> Saved entries:

----

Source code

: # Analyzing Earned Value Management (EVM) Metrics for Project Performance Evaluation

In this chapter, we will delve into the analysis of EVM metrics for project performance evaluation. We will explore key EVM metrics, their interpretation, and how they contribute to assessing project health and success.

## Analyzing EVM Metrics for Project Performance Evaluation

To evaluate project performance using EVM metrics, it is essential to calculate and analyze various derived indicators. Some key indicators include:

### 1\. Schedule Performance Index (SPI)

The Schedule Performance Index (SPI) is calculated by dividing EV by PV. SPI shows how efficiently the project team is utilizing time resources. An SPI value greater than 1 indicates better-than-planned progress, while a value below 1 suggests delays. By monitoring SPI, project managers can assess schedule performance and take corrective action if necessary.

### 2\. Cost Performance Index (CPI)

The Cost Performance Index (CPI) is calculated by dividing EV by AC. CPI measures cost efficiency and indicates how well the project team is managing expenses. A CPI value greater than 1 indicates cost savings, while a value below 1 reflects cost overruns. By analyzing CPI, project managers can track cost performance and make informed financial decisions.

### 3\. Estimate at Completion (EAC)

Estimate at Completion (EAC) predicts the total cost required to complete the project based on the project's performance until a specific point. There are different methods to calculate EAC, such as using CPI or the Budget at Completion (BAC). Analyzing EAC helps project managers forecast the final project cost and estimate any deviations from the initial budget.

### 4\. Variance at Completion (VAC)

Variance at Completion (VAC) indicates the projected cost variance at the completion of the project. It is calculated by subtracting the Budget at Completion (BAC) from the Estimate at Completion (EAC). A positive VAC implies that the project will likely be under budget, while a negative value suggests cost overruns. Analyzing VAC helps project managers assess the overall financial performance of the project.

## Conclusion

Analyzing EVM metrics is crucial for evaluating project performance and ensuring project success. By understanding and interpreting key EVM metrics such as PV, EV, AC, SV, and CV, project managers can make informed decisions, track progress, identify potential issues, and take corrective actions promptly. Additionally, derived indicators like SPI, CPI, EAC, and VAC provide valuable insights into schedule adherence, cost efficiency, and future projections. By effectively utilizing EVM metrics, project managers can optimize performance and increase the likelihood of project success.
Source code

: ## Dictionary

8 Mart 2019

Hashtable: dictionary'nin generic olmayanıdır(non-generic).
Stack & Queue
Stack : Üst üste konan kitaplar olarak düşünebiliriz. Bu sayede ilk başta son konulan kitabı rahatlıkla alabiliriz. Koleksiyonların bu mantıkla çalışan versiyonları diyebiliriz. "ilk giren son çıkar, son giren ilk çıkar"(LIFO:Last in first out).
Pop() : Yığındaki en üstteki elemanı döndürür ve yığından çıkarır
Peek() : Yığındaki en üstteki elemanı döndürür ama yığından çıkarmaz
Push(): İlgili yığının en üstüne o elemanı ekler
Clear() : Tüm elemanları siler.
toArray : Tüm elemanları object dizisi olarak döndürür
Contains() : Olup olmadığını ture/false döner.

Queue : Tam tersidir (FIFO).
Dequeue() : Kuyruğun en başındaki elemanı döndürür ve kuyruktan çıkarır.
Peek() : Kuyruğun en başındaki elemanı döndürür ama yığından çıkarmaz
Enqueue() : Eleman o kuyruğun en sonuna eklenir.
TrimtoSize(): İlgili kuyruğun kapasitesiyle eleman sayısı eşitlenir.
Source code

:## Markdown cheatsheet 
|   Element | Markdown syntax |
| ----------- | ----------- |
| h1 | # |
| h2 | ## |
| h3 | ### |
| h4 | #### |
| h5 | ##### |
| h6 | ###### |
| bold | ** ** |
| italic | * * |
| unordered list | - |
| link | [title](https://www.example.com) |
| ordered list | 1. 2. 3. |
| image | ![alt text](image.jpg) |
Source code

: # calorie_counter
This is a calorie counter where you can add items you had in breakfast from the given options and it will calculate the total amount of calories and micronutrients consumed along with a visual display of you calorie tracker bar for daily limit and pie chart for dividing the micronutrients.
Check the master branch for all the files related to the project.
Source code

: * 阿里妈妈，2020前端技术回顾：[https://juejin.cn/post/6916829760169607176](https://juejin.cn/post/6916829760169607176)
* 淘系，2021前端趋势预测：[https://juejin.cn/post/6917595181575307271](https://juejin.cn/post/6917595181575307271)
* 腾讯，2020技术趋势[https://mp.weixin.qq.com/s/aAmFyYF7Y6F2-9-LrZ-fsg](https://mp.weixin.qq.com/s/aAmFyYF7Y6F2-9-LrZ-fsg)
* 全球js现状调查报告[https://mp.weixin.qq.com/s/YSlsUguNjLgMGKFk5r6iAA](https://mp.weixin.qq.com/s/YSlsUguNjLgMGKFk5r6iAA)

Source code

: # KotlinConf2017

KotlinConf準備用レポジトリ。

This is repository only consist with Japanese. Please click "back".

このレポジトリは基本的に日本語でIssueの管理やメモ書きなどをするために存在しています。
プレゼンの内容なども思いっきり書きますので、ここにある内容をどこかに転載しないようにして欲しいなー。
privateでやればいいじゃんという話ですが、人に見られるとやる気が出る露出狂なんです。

----

> Problem to solve: The line with "Check the master", the last line of the data above, and every line between them should be duplicated exactly, with nothing else.

> Task solution:
Check the master branch for all the files related to the project.
Source code

: * 阿里妈妈，2020前端技术回顾：[https://juejin.cn/post/6916829760169607176](https://juejin.cn/post/6916829760169607176)
* 淘系，2021前端趋势预测：[https://juejin.cn/post/6917595181575307271](https://juejin.cn/post/6917595181575307271)
* 腾讯，2020技术趋势[https://mp.weixin.qq.com/s/aAmFyYF7Y6F2-9-LrZ-fsg](https://mp.weixin.qq.com/s/aAmFyYF7Y6F2-9-LrZ-fsg)
* 全球js现状调查报告[https://mp.weixin.qq.com/s/YSlsUguNjLgMGKFk5r6iAA](https://mp.weixin.qq.com/s/YSlsUguNjLgMGKFk5r6iAA)

Source code

: # KotlinConf2017

KotlinConf準備用レポジトリ。

This is repository only consist with Japanese. Please click "back".

このレポジトリは基本的に日本語でIssueの管理やメモ書きなどをするために存在しています。
プレゼンの内容なども思いっきり書きますので、ここにある内容をどこかに転載しないようにして欲しいなー。
privateでやればいいじゃんという話ですが、人に見られるとやる気が出る露出狂なんです。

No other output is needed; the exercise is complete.